The first of her four children was born the year that the U.S. Supreme Court ruled that “separate but equal” was no longer acceptable. She remembers vividly the day, less than six years later, when a half dozen African-American children entered Avon School surrounded by patrolling police and some angry, vocal citizens.
“After Dr. Martin Luther King Jr. was assassinated, I was even more determined to help Memphis City Schools become as good as they could become for all of our children,” Bert said.
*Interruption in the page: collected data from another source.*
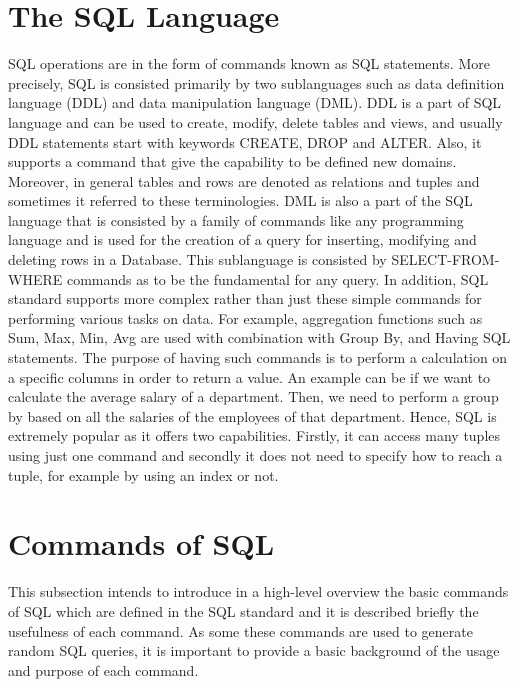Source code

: \section{The SQL Language}
SQL operations are in the form of commands known as SQL statements. More precisely, SQL is consisted primarily by two sublanguages such as data definition language (DDL) and data manipulation language (DML). DDL is a part of SQL language and can be used to create, modify, delete tables and views, and usually DDL statements start with keywords CREATE, DROP and ALTER. Also, it supports a command that give the capability to be defined new domains. Moreover, in general tables and rows are denoted as relations and tuples and sometimes it referred to these terminologies. DML is also a part of the SQL language that is consisted by a family of commands like any programming language and is used for the creation of a query for inserting, modifying and deleting rows in a Database. This sublanguage is consisted by SELECT-FROM-WHERE commands as to be the fundamental for any query. In addition, SQL standard supports more complex rather than just these simple commands for performing various tasks on data. For example, aggregation functions such as Sum, Max, Min, Avg are used with combination with Group By, and Having SQL statements. The purpose of having such commands is to perform a calculation on a specific  columns in order to return a value. An example can be if we want to calculate the average salary of a department. Then, we need to perform a group by based on all the salaries of the employees of that department. 
Hence, SQL is extremely popular as it offers two capabilities. Firstly, it can access many tuples using just one command and secondly it does not need to specify how to reach a tuple, for example by using an index or not. 

\section{Commands of SQL}
This subsection intends to introduce in a high-level overview the basic commands of SQL which are defined in the SQL standard and it is described briefly the usefulness of each command. As some these commands are used to generate random SQL queries, it is important to provide a basic background of the usage and purpose of each command.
As the NAACP and school officials negotiated desegregation, starting with “Plan A,” Bert and others created and staffed a Rumor Control Center, supported by and housed in the Chamber of Commerce, to initiate networking groups to calm and educate the community with facts, not rumors. She was a volunteer guidance counselor at Carver High, and a member of the Panel of American Women, Better Schools Committee and the integrated Frances Hooks book club for women.
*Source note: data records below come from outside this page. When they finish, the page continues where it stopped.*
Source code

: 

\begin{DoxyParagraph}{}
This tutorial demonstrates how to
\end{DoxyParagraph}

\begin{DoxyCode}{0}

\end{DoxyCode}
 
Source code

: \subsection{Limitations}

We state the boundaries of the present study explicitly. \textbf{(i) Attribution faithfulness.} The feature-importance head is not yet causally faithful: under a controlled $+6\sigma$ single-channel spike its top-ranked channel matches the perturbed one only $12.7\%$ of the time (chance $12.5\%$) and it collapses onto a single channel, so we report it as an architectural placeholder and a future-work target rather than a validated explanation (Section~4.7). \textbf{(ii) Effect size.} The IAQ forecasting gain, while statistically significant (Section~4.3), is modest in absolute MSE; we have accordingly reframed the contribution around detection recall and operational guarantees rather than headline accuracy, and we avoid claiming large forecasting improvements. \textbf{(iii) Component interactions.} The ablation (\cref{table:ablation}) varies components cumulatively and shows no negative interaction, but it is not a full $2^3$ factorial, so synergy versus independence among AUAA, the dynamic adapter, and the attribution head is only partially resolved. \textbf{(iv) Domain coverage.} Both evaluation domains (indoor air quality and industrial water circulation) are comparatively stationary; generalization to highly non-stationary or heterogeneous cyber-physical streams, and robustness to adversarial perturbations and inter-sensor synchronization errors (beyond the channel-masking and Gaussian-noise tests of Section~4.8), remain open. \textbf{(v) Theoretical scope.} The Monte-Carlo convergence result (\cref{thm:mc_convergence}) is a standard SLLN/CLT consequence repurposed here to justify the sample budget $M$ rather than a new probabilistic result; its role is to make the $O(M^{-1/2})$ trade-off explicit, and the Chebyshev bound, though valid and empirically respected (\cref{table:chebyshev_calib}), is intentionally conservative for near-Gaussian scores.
In 1979, she ran for and won school board Position 2, at-large, a citywide race. From 1980 to 1984, the community was again polarized over desegregation, school prayer and family-life curriculum. As board president in 1983, she was a leader in negotiations of policy changes necessary to initiate the final steps of “Plan Z” so that neighborhood schools could begin to be reinstated after the city’s desegregation struggle. She found little support in the white power structure; her friends, Congressional delegation, and City Council and County Commission members urged her to oppose the last step to integrate Memphis City Schools. She would, they said, lose her re-election if she supported Plan Z.
Finally, after months of meetings and comments from parents, teachers, lawyers and staff, the board met at 5 p.m. and voted at 1:25 a.m. Four voted yes, four voted no. “As president, I cast the final and deciding vote – the tie breaker – to integrate. All hell broke lose … I had to be escorted home.”
For the next eight months, Bert received hate mail, bomb threats, obscene phone calls nightly from 2 to 5 a.m. And she lost her bid for a second term. “Was it worth it? Would I do it again? Absolutely.”
Bert was founding executive director of the Epilepsy Foundation of West Tennessee from 1975 to 1983 and brought it to national recognition. From 1990 to 1993 she served Opera Memphis as executive director. In her seven years at the Memphis Botanic Garden, Bert held positions including foundation director and assistant director before her retirement in 2001.
She is a charter member of the Panel of American Women, founding member of Network of Memphis and has served on the boards of the Wolf River Conservancy, Metropolitan Inter-Faith Association, Temple Israel, the National Conference of Christians and Jews, and the State Commission on Women.